Tripoli Travel Guide
About Tripoli
Travel advice for Tripoli is constantly changing due to current events. Keep updated with the latest Libya travel advice.
It was once home to the battling people of Carthage, but for the populace of Libya’s capital Tripoli, war is today less a source of pride and more an ongoing cause of grief.
Captured by Islamist rebels in the wake of dictator Muammar Gaddafi’s downfall in 2011, Libya’s largest city is on the verge of becoming the capital of a failed state, along the same lines of Somalia.
The tragedy of all this is that Tripoli has much to offer, from spectacular Roman ruins to friendly locals and a glamorous seafront corniche that wouldn’t be out of place across the Mediterranean in Italy.
Indeed, in the years leading up to the Libyan implosion, the city was starting to build up a reputation as a tourist destination, albeit one blighted by the lurking presence of the malign Gaddafi.
Drawn by the wonderful Jamahiriya Museum with its superb Roman mosaics and the city's atmospheric medina, with its labyrinthine alleys and Ottoman monuments, Tripoli combined traditional character with a vibrant approach to commerce. The elegant, colonial city centre (now much damaged) was built by the Italians and is enormously popular with domestic tourists and the few hardy souls who still venture into Libya.

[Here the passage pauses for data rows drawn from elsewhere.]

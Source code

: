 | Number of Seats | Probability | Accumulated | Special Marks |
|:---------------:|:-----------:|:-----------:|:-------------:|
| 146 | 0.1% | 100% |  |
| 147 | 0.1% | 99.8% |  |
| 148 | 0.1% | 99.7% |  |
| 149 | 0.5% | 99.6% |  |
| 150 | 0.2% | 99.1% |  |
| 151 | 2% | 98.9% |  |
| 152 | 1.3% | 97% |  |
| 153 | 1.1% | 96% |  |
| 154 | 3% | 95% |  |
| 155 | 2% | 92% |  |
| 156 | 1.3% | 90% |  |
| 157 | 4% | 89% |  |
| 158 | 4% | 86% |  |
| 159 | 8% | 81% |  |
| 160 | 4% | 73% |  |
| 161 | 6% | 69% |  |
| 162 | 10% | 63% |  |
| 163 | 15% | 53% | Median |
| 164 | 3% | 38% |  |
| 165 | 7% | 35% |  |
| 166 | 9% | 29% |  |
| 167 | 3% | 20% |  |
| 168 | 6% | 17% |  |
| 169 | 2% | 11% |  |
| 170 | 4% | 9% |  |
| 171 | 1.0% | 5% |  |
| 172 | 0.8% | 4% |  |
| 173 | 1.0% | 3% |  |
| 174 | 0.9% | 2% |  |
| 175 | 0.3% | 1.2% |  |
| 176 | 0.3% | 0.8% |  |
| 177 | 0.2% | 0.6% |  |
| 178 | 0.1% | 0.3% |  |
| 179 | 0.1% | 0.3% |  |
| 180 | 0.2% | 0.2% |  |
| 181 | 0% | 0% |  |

Just as stunning is the magnificent Red Castle, a vast palace complex on the outskirts of the Medina that now houses a museum and is a reminder of the Ottoman rule that began in the 17th century and continued into the early 20th century.
Not far from the Libyan capital is another striking piece of ancient architecture, Leptis Magna, a Roman creation that was once one of the biggest cities in what was then the province of Tripolitania.